Bruno Lemaire a annoncé dès le début de la crise agricole le relèvement de plusieurs seuils d’exonération :

– concernant l’exonération de plus-values sur la transmission de PME (CGI, art. 238 quindecies), le seuil de 500 000 € pour une exonération totale sera porté à 700 000 € et celui d’1 M€ pour une exonération partielle à 1,2 M € en cas de reprise de l’exploitation agricole par un JA ;

– pour l’exonération de droits de mutation en cas de transmission à titre gratuit de biens ruraux donnés à bail à long terme et de parts de GFA (CGI art. 793 bis), le seuil actuel de 500 000 € en cas d’engagement de conservation pour 10 ans passera à 600 000 € en cas de transmission à un JA ;

– l’exonération de plus-values professionnelles de l’article 151 septies du CGI sera ouverte aux JA en cas de cession à leur bénéfice de l’exploitation sur une longue période.

Par ailleurs, un crédit d’impôt complémentaire devrait voir le jour.

Les mesures portées devant l’UE

Le ministre de l’Agriculture a porté au niveau européen une demande d’évolution de la réglementation sur la conditionnalité des aides PAC relative aux prairies (BCAE 1, 2 et 9), ainsi qu’un relèvement du plafond des aides de minimis agricoles (Min. agri., Communique de presse, 26 févr.).

Afin de protéger le revenu de nos agriculteurs, une extension du cadre de la loi EGAlim à l’ensemble de l’UE est demandée, ainsi que la création d’une sorte d’Interpol des négociations commerciales qui pourrait mener des enquêtes et appliquer des sanctions au-delà des simples frontières d’un État.

Le volet de la concurrence déloyale porte également sur les accords d’importation avec les pays tiers, notamment le projet d’accord de libre-échange entre le Marché commun du Sud (Mercosur) dont la signature est pour l’instant suspendue.
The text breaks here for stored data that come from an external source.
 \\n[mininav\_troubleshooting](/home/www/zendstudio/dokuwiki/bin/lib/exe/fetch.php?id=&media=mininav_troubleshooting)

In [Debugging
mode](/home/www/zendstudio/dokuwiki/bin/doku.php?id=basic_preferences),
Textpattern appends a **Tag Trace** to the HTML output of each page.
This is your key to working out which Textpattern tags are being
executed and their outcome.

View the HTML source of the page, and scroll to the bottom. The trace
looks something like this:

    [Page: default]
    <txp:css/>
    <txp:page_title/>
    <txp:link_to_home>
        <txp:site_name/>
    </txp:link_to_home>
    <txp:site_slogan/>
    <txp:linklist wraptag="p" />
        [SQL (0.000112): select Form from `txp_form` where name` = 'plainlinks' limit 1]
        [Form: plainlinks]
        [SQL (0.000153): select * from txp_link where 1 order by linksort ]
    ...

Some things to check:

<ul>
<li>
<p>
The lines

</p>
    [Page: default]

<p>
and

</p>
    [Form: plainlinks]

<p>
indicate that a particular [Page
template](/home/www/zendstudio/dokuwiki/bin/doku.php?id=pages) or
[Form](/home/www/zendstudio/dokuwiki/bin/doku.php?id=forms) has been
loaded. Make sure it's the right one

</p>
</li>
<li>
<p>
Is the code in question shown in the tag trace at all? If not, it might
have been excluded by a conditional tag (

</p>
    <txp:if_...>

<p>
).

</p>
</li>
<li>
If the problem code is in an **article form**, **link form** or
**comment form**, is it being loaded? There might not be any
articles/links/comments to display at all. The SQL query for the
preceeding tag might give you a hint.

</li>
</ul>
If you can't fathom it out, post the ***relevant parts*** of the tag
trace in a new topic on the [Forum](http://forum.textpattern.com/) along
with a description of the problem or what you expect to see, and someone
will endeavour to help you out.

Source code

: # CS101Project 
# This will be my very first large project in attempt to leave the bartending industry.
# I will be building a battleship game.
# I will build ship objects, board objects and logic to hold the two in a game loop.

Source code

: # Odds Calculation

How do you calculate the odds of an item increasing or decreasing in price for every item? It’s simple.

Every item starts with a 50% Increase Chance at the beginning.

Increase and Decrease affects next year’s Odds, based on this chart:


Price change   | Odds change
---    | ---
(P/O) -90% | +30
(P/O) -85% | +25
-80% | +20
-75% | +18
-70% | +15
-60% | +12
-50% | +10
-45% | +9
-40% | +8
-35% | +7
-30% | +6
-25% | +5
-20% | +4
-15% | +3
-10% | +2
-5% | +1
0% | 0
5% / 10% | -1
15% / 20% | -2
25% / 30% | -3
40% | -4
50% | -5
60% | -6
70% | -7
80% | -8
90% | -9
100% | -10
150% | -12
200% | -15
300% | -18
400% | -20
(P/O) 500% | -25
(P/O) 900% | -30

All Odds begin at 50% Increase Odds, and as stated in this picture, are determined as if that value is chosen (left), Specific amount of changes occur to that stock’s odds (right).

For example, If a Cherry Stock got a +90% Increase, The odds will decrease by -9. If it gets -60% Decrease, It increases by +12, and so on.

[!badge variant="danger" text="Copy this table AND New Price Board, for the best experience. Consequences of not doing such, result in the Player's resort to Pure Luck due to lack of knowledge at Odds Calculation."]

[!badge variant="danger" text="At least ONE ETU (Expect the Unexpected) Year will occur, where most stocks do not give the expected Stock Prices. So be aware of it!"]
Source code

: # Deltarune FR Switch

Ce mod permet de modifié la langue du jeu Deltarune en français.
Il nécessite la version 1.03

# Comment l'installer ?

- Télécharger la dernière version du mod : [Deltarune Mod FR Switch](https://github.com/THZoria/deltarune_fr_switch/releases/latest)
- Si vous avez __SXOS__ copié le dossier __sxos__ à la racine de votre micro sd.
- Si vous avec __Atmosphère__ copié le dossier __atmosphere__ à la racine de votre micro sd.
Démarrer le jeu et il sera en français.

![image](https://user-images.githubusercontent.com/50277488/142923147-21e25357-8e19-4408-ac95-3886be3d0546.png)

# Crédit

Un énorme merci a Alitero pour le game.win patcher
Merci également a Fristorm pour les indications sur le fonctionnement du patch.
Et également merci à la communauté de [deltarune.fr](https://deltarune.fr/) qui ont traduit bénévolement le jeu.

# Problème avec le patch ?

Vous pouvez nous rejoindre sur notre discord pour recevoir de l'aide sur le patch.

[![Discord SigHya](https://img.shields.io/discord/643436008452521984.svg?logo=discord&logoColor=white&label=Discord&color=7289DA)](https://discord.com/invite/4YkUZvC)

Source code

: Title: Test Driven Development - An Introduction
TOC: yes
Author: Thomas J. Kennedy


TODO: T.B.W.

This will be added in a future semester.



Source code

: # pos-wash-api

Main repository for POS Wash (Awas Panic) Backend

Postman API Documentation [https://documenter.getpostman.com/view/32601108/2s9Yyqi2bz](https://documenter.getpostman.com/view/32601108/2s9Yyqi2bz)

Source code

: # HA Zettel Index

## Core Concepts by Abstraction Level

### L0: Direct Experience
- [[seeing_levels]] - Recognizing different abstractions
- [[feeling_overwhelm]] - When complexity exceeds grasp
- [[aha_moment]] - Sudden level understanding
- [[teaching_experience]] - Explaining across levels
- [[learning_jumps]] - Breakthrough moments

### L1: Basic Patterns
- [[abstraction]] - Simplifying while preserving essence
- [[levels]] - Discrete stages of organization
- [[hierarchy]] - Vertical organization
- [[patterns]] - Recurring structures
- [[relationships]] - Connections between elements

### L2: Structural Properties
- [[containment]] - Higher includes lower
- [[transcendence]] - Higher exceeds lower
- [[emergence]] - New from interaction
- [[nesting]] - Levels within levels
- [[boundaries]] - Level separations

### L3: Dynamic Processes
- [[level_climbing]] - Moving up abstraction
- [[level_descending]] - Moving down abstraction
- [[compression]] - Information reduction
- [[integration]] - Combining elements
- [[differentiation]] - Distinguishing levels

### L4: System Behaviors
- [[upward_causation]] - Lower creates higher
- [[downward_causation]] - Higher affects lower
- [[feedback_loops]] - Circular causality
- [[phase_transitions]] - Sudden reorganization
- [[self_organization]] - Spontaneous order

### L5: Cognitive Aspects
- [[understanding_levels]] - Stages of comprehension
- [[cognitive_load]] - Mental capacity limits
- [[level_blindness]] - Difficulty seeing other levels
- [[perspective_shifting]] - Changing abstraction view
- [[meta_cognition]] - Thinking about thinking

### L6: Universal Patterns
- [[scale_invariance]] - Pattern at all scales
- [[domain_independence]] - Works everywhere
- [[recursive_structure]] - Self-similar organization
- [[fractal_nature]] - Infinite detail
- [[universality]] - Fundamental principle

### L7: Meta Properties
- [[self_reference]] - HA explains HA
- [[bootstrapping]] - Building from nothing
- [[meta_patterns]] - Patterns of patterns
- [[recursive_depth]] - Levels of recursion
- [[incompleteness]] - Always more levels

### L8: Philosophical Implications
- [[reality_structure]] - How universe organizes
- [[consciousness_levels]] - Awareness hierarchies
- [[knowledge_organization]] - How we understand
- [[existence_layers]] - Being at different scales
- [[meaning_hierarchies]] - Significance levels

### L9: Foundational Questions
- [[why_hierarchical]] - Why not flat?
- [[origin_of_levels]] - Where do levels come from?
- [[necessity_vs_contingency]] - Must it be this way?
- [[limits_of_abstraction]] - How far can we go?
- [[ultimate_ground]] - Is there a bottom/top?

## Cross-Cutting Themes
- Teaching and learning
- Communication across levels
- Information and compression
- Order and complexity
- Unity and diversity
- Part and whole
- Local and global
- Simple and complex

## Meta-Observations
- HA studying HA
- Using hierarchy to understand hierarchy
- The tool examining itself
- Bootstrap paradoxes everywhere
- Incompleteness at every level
Concernant le cas particulier de l’Ukraine, exonérée de droits de douane pour l’importation dans l’Union européenne de nombreux produits, la France souhaite que des clauses de sauvegardes soient adoptées au niveau européen, le dossier est lui aussi porté devant les instances de l’UE.

La France va enfin œuvrer à l’échelle européenne pour une plus grande transparence sur l’étiquetage de l’origine des produits agricoles et des ingrédients de produits alimentaires. Le règlement européen « Information des consommateurs » pourrait être réformé en ce sens.